Por causa de sua grande densidade e profundidade, nem uma amostra sequer do núcleo da Terra alcança a 
superfície. Entretanto, acreditamos que pedaços do núcleo de outros planetesimais alcançaram a Terra na forma de 
alguns meteoritos. Discutiremos brevemente sobre os meteoritos na próxima seção e sobre como eles são pouco 
variados e garantem informações importantes sobre a composição da Terra e do sistema solar. 
 
 
16 
 
1.6 Meteoritos 
 
Meteoritos são objetos sólidos extraterrestres que golpeiam a superfície terrestre depois de sobreviverem à 
passagem ao longo da atmosfera. Acredita-se que a maior parte deles são fragmentos derivados de colisões de 
grandes corpos, principalmente asteróides ligados entre as órbitas de Marte e Júpiter. Eles são muito importantes, 
pois se considera que muitos representam estágios entre iniciais e intermediários do desenvolvimento da nebulosa 
solar que não sofreram alterações subseqüentes ou diferenciações como a Terra. Eles, por isso, dão dicas valiosas da 
criação de desenvolvimento do sistema solar. Meteoritos têm sido classificados de diversas formas.A Tabela 1-1 é 
uma , em que combinamos muitas subclasses para dar uma indicação geral dos tipos mais importantes e das 
porcentagens de cada uma das quedas observadas. 
 
 
Tabela 1-1 : Classificação Simplificada dos Meteoritos 
 
Ferros (Figura 1-7b) são compostos principalmente por liga metálica Fe-Ni, Pedras são compostas de 
minerais silicáticos e Pedras-ferrosas (Figura 1-7a) contêm quantidades desiguais de cada. 
 
Como as pedras parecem muito mais rochas terrestres, elas não são comumente reconhecidas como 
meteoritos, logo ferros (rapidamente reconhecidos por sua densidade) tendem a dominar nas coleções exibidas. 

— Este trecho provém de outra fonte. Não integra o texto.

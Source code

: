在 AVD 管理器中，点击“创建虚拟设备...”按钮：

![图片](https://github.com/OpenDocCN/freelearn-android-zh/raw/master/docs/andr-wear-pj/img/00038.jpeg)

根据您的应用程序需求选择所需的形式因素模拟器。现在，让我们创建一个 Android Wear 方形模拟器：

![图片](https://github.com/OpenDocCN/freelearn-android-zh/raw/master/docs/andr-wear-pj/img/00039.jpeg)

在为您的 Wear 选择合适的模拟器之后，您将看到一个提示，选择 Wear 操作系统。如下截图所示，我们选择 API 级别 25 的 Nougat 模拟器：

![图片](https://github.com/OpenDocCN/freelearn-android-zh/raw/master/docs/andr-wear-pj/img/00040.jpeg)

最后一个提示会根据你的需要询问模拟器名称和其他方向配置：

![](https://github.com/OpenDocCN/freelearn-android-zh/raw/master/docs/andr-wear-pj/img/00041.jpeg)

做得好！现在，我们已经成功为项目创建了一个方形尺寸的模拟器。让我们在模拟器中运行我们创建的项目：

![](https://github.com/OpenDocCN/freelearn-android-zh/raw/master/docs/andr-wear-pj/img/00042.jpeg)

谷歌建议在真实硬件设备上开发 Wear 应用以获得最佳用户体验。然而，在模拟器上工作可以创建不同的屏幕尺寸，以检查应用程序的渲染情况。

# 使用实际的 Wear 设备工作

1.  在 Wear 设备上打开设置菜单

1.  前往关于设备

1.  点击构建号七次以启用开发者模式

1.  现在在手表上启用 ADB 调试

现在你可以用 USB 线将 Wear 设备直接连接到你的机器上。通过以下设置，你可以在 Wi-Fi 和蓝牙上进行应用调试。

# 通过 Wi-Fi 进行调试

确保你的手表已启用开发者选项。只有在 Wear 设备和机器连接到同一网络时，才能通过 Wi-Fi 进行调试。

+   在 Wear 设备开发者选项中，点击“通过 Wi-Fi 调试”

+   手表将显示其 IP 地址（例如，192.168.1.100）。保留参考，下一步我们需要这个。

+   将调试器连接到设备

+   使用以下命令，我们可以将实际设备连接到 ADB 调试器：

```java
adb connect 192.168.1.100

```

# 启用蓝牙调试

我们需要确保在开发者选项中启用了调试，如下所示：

Porém, quando consideramos apenas as espécies coletadas e observadas depois da queda, pedras correspondem a 
94% da composição dos meteoritos. 
 
Acredita-se que meteoritos ferrosos são fragmentos do núcleo de alguns planetas terrestres que têm passado 
por diferenciações em concentrações de silicatos, sulfetos e líquidos metálicos, da forma anteriormente discutida em 
relação à Terra. Estes meteoritos contêm porções siderófilas (ligas de Fe-Ni) e fases chalcófila (segregações de 
troilito: FeS). A Liga Fe-Ni é composta de duas fases, kamactito e taenito, que se originam de uma única e 
homogênea fase assim resfriada. 
 
As duas fases são entrelaçadas num padrão de entrechoque de exsolução lamelar chamado “textura 
Widmanstatten” (Figura 1-7b). Pedras ferrosas são similares a ferro, mas incluem uma porção significativa de 
silicatos (litófila) segregada em sua composição. Todos os ferros e pedras ferrosas são considerados meteoritos 
“diferenciados”, porque eles provêm de grandes corpos que sofreram alguns graus de diferenciação química. 
Meteoritos, porém, apresentam uma grande variação, na medida em que representam diferentes porções do planeta. 
Os corpos originais, cuja presença em asteróides se considera mais provável, eram de vários tamanhos e, por isso, 
capazes de distintos graus de diferenciação. Além disso, as colisões que romperam os corpos originais em 
fragmentos meteoríticos se recombinaram e até constituírem o material encontrado em muitos meteoritos. 
 
17 
 
 
Figura 1-7 Texturas meteoríticas (a). Seção polida de uma pedra ferrosa Springwater (Saskatchewan, Canadá) meteorito (a parte 
clara é ferro, escura tem 5 mm de olivina). Cortesia de Carleton Moore, Universidade do Estado do Arizona. (b) Textura 
Windmanstatten em Edmonton (Kentucky) meteorito ferroso. Cortesia de John Wood e do Observatório Astrofísico Smithsonian. 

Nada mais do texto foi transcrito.